General

Navigation

General
Nvidia
Git
Python
Selenium
NVM
MongoDB
Links

General

Environment variables

Set environment variale

Mac

export MYVARIABLE=123
echo $MYVARIABLE

Test API with CURL

GET request

curl http://example.com

POST request

curl -X POST "http://example.com/api/endpointname" -H "accept": "application/json" -H "Content-Type: application/json" -d '{"parameter1": "Content of parameter1", "parameter2": "Content of parameter2"}'

End running process

Mac

sudo lsof -i :8000
sudo kill -9 68102

Make folder, make file & delete file/folder

Mac

mkdir myfolder
touch myfile.txt
rm -r myfolder myfile.txt

Vim & nano

Mac

vim myfile.txt
nano myfile.txt

Vue Git & Cloudflare deployment

Tips:
Vue: When creating a new Git repo for a Vue project not forgot to push also hidden files (to view them press "Comman+Shift+."). Otherwise git clone & npm install will fail when setting up the project.

Cloudflare deployment:

Just pushing updates to Git will trigger automatically the cloudbuild in Cloudflare. Expect logs in left menu tab under Workers&Pages to see if the deployment progress fails. Copy the new url endpoint (i.e. "....pages.dev").
Click in the left menu tab "Websites" (first tab) and choose website (middle). Click in left menu tab "DNS". Replace the new url endpoint in the DNS configuration file.

Nvidia

T4 -> 16 GB vram
V100 -> 16 GB vram
L2, L4 -> 24 GB vram
RTX Quadro 8000 -> (24, 48) GB vram
A100, H100 -> (40, 80) GB vram

Git

Help

git --help

Create branch

git branch "…"
git checkout -b "…"

See status

git status

Add all changes for next commit

git add *

Commit changes

git commit -m "First commit"

Add tag

git tag -a v0.1.0 -m "v0.1.0" or git tag -a v0.1.1 -m "v0.1.1-new-feature-description"
git push --follow-tags

Push/Pull commit

git push
git pull

Revert all changes

git reset --hard HEAD

Switch branch

git switch "Name of branch"
git checkout "Name of branch or document/script"

Show Git history

git log
git log --oneline
git log --pretty=format:"%h - %an, %ar : %s"
git log --graph --decorate --oneline

Stash changes

git stash
git stash pop 
git stash apply (stash stays accessable accross branches)
git stash save "Add a description here"
git stash list
git stash apply stash@{0}

Merge branch

Assuming you are currently in the main branch and you want to merge the feature branch into your main branch

git merge feature_branch
git pull feature_branch

Delete branch

Local branch (-d safe delete, -D force delete)

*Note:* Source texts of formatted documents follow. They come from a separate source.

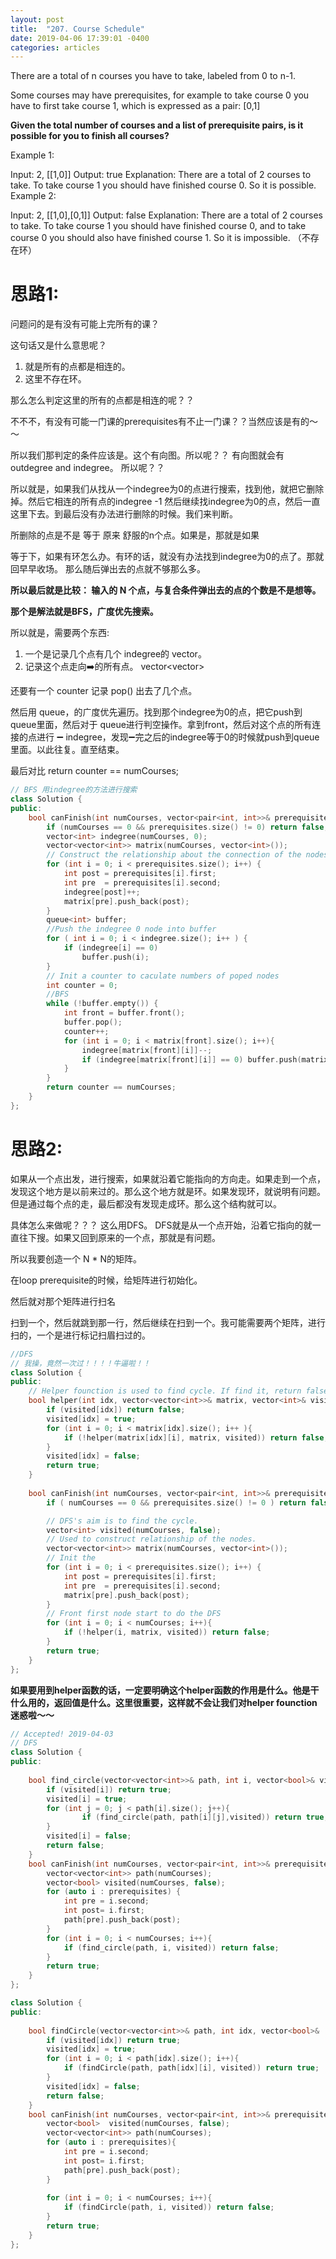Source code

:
 ```yaml
---
layout: post
title:  "207. Course Schedule"
date: 2019-04-06 17:39:01 -0400
categories: articles
---
```

There are a total of n courses you have to take, labeled from 0 to n-1.

Some courses may have prerequisites, for example to take course 0 you have to first take course 1, which is expressed as a pair: [0,1]

__Given the total number of courses and a list of prerequisite pairs, is it possible for you to finish all courses?__

Example 1:

Input: 2, [[1,0]] 
Output: true
Explanation: There are a total of 2 courses to take. 
             To take course 1 you should have finished course 0. So it is possible.
Example 2:

Input: 2, [[1,0],[0,1]]
Output: false
Explanation: There are a total of 2 courses to take. 
             To take course 1 you should have finished course 0, and to take course 0 you should
             also have finished course 1. So it is impossible. （不存在环）

# 思路1:

问题问的是有没有可能上完所有的课？

这句话又是什么意思呢？ 

1. 就是所有的点都是相连的。
2. 这里不存在环。

那么怎么判定这里的所有的点都是相连的呢？？

不不不，有没有可能一门课的prerequisites有不止一门课？？当然应该是有的～～

所以我们那判定的条件应该是。这个有向图。所以呢？？
有向图就会有 outdegree and indegree。
所以呢？？

所以就是，如果我们从找从一个indegree为0的点进行搜索，找到他，就把它删除掉。然后它相连的所有点的indegree -1
然后继续找indegree为0的点，然后一直这里下去。到最后没有办法进行删除的时候。我们来判断。

所删除的点是不是 等于 原来 舒服的n个点。如果是，那就是如果

等于下，如果有环怎么办。有环的话，就没有办法找到indegree为0的点了。那就回早早收场。
那么随后弹出去的点就不够那么多。

**所以最后就是比较： 输入的 N 个点，与复合条件弹出去的点的个数是不是想等。**

**那个是解法就是BFS，广度优先搜索。**


所以就是，需要两个东西:
1. 一个是记录几个点有几个 indegree的 vector。 
2. 记录这个点走向➡️的所有点。 vector<vector<int>> 

还要有一个 counter 记录 pop() 出去了几个点。

然后用 queue，的广度优先遍历。找到那个indegree为0的点，把它push到queue里面，然后对于
queue进行判空操作。拿到front，然后对这个点的所有连接的点进行 ➖ indegree，发现➖完之后的indegree等于0的时候就push到queue里面。以此往复。直至结束。

最后对比 return counter == numCourses;


```c++
// BFS 用indegree的方法进行搜索
class Solution {
public:
    bool canFinish(int numCourses, vector<pair<int, int>>& prerequisites) {
        if (numCourses == 0 && prerequisites.size() != 0) return false;
        vector<int> indegree(numCourses, 0);
        vector<vector<int>> matrix(numCourses, vector<int>());
        // Construct the relationship about the connection of the nodes.
        for (int i = 0; i < prerequisites.size(); i++) {
            int post = prerequisites[i].first;
            int pre  = prerequisites[i].second;
            indegree[post]++;
            matrix[pre].push_back(post);
        }
        queue<int> buffer;
        //Push the indegree 0 node into buffer
        for ( int i = 0; i < indegree.size(); i++ ) {
            if (indegree[i] == 0)
                buffer.push(i);
        }
        // Init a counter to caculate numbers of poped nodes
        int counter = 0;
        //BFS
        while (!buffer.empty()) {
            int front = buffer.front();
            buffer.pop();
            counter++;
            for (int i = 0; i < matrix[front].size(); i++){
                indegree[matrix[front][i]]--;
                if (indegree[matrix[front][i]] == 0) buffer.push(matrix[front][i]);
            }
        }
        return counter == numCourses;
    }
};
```

# 思路2:
如果从一个点出发，进行搜索，如果就沿着它能指向的方向走。如果走到一个点，发现这个地方是以前来过的。那么这个地方就是环。如果发现环，就说明有问题。
但是通过每个点的走，最后都没有发现走成环。那么这个结构就可以。

具体怎么来做呢？？？ 这么用DFS。
DFS就是从一个点开始，沿着它指向的就一直往下搜。如果又回到原来的一个点，那就是有问题。

所以我要创造一个 N * N的矩阵。

在loop prerequisite的时候，给矩阵进行初始化。

然后就对那个矩阵进行扫名

扫到一个，然后就跳到那一行，然后继续在扫到一个。我可能需要两个矩阵，进行扫的，一个是进行标记扫眉扫过的。

```c++
//DFS
// 我操，竟然一次过！！！！牛逼啦！！
class Solution {
public:
    // Helper founction is used to find cycle. If find it, return false, if not find, return true.
    bool helper(int idx, vector<vector<int>>& matrix, vector<int>& visited){
        if (visited[idx]) return false;
        visited[idx] = true;
        for (int i = 0; i < matrix[idx].size(); i++ ){
            if (!helper(matrix[idx][i], matrix, visited)) return false;
        }
        visited[idx] = false;
        return true;
    }
    
    bool canFinish(int numCourses, vector<pair<int, int>>& prerequisites) {
        if ( numCourses == 0 && prerequisites.size() != 0 ) return false;

        // DFS's aim is to find the cycle.
        vector<int> visited(numCourses, false);
        // Used to construct relationship of the nodes.
        vector<vector<int>> matrix(numCourses, vector<int>());
        // Init the 
        for (int i = 0; i < prerequisites.size(); i++) {
            int post = prerequisites[i].first;
            int pre  = prerequisites[i].second;
            matrix[pre].push_back(post);
        }
        // Front first node start to do the DFS
        for (int i = 0; i < numCourses; i++){
            if (!helper(i, matrix, visited)) return false;
        }
        return true;
    }
};
```

**如果要用到helper函数的话，一定要明确这个helper函数的作用是什么。他是干什么用的，返回值是什么。这里很重要，这样就不会让我们对helper founction迷惑啦～～**


```c++
// Accepted! 2019-04-03
// DFS
class Solution {
public:
    
    bool find_circle(vector<vector<int>>& path, int i, vector<bool>& visited){
        if (visited[i]) return true;
        visited[i] = true;
        for (int j = 0; j < path[i].size(); j++){
                if (find_circle(path, path[i][j],visited)) return true;
        }
        visited[i] = false;
        return false;
    }
    bool canFinish(int numCourses, vector<pair<int, int>>& prerequisites) {
        vector<vector<int>> path(numCourses);
        vector<bool> visited(numCourses, false);
        for (auto i : prerequisites) {
            int pre = i.second;
            int post= i.first;
            path[pre].push_back(post);
        }
        for (int i = 0; i < numCourses; i++){
            if (find_circle(path, i, visited)) return false;
        }
        return true;
    }
};
```
```c++
class Solution {
public:
    
    bool findCircle(vector<vector<int>>& path, int idx, vector<bool>&  visited){
        if (visited[idx]) return true;
        visited[idx] = true;
        for (int i = 0; i < path[idx].size(); i++){
            if (findCircle(path, path[idx][i], visited)) return true;
        }
        visited[idx] = false;
        return false;
    }
    bool canFinish(int numCourses, vector<pair<int, int>>& prerequisites) {
        vector<bool>  visited(numCourses, false);
        vector<vector<int>> path(numCourses);
        for (auto i : prerequisites){
            int pre = i.second;
            int post= i.first;
            path[pre].push_back(post);
        }
        
        for (int i = 0; i < numCourses; i++){
            if (findCircle(path, i, visited)) return false;
        }
        return true;
    }
};
```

git branch -d feature-branch
git branch -D feature-branch

Remote branch

git push origin --delete feature-branch

Clone repository

git clone name_of_repository

Python

Docstring template

"""
Description:
----
Description of function. This is '''bold'''. This is ''italic''.

Args:
----
    parameter1 (list): A list of data.
    parameter2 (str): A string describing the data.

Returns:
----
    variable1 (list): Edited list.

Raises:
----
    KeyError: Raises an exception.
"""

Pip

pip install --upgrade pip

Install virtualenv

pip install virtualenv

Mac

python3.11 -m venv .venv
source .venv/bin/activate
deactivate
pip install -r requirements.txt

Windows

py -3.11 -m venv .venv
.venv\Scripts\activate.bat
.venv\Scripts\deactivate.bat
pip install -r requirements.txt

Poetry

...

Formatting

Notice: In Python 2 a "coding: utf-8" should be added to the beginning of a script.

Ruff

pip install ruff

ruff format .
ruff check . --fix --select I

Arguments

import argparse
parser = argparse.ArgumentParser(description="Some description")
parser.add_argument('-d','--dir',type=str,default='training2017',help='The directory of the dataset')
parser.add_argument('-t','--test_set',type=float,default=0.2,help='The percentage of test set')
args = parser.parse_args()
my_function(args.dir, test=args.test_set)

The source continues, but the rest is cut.